The vast majority of your videos are inspired by the writings of H.P Lovecraft, and you even named your video brand – ‘Lovecraftian Lego’ – after him; how has Lovecraft and his writings affected you as a person, and an artist?

 I named my video brand that because when I started I didn’t know I’d be doing anything else! Lovecraft inspired me because he had an incredible imagination, and this shows in his aliens- they’re not green men from mars, to use the stereotype. They’re not even remotely human, to the point where they consider us ants and we might consider them gods. I found this a really interesting interpretation of deities, religious beliefs and their place in our lives. Another thing is that his protagonists are mostly professors, scientists- very educated and intelligent people. Seeing them try to understand these completely incomprehensible beings was really intriguing. My reaction to this was mostly ‘Wow, I never thought of it like that before’ as well as ‘Damn, that’s a scary concept.’ From a creative standpoint, I was inspired by how he created atmosphere and tension, and used subtlety to create a mood of terror. I’ve always loved big scary monsters, so of course I loved the Old Ones and their Lairs.

The vast majority of your work references the occult and esoteric religious practices. What role does religion/the occult play in your life? And what role do you think it plays in today’s increasingly atheist society?

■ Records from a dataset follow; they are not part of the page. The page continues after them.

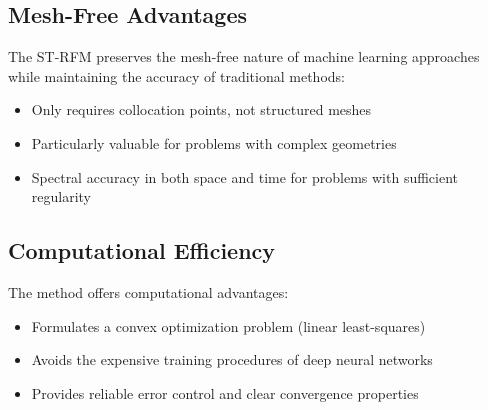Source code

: \documentclass[11pt]{article}
\begin{document}
\subsection{Mesh-Free Advantages}

The ST-RFM preserves the mesh-free nature of machine learning approaches while maintaining the accuracy of traditional methods:
\begin{itemize}
    \item Only requires collocation points, not structured meshes
    \item Particularly valuable for problems with complex geometries
    \item Spectral accuracy in both space and time for problems with sufficient regularity
\end{itemize}

\subsection{Computational Efficiency}

The method offers computational advantages:
\begin{itemize}
    \item Formulates a convex optimization problem (linear least-squares)
    \item Avoids the expensive training procedures of deep neural networks
    \item Provides reliable error control and clear convergence properties
\end{itemize}
\end{document}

(Picture below of a sigil by Andre)

 I was raised in a catholic family and I go to a catholic school. I’ve seen how religion and faith can have an immensely positive impact on individuals and a community, but it never had that kind of impact on me. So I ended up drifting away from religious belief as I got older. That is not to say I don’t see the value in religion. I use religious symbolism in my art, as well as taking inspiration from the Bible, religious artwork and music. In today’s society, religious communities and beliefs have a great capacity to support and help people that we don’t see from the major religious organisations. We see extremists using religion to justify hatred and violence. We see priests who take advantage of their reputation to commit horrible acts. In many cases yes this is a minority, but that’s all it takes to ruin people’s perception.
 Many people now think of a radical Muslim whenever they hear the word ‘terrorist’, although this can be blamed partially on sensationalist media. Many people are moving away from religion because they don’t trust organised religion anymore and are seeing the harm it can do; discrimination, violence and radicalism. But this has always happened throughout history. I think people are realizing that you don’t need religion to be a good person, and now, with an incredibly fast transfer of information, people know more about the harm religion can do. So I think organised religion plays less of a positive role in society than it has the potential to, but personal faith and smaller religious communities are still very important for offering support to people who need it.

The Future

Any collaborations on the horizon?

 My friends and I are making a live-action horror short film.

Any major projects you want to hype man?

 I can’t really say right now, because I have the HSC to do, but after that I’ll certainly be making some more live-action films.
Thank you very much for this interview!